Stored items
------------------------------------------------------------

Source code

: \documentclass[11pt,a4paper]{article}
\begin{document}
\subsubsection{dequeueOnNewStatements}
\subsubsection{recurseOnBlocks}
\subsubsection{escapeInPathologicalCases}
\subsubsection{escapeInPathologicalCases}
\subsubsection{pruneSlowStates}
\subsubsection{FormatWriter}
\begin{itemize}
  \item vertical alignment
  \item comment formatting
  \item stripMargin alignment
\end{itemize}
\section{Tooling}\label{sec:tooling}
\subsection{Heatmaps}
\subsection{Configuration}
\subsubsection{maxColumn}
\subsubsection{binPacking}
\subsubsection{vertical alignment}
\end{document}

------------------------------------------------------------

§ EXERCISE REQUIREMENTS: Each record is to be restated word for word.

§ RESPONSE AREA:
Source code

: \documentclass[11pt,a4paper]{article}
\begin{document}
\subsubsection{dequeueOnNewStatements}
\subsubsection{recurseOnBlocks}
\subsubsection{escapeInPathologicalCases}
\subsubsection{escapeInPathologicalCases}
\subsubsection{pruneSlowStates}
\subsubsection{FormatWriter}
\begin{itemize}
  \item vertical alignment
  \item comment formatting
  \item stripMargin alignment
\end{itemize}
\section{Tooling}\label{sec:tooling}
\subsection{Heatmaps}
\subsection{Configuration}
\subsubsection{maxColumn}
\subsubsection{binPacking}
\subsubsection{vertical alignment}
\end{document}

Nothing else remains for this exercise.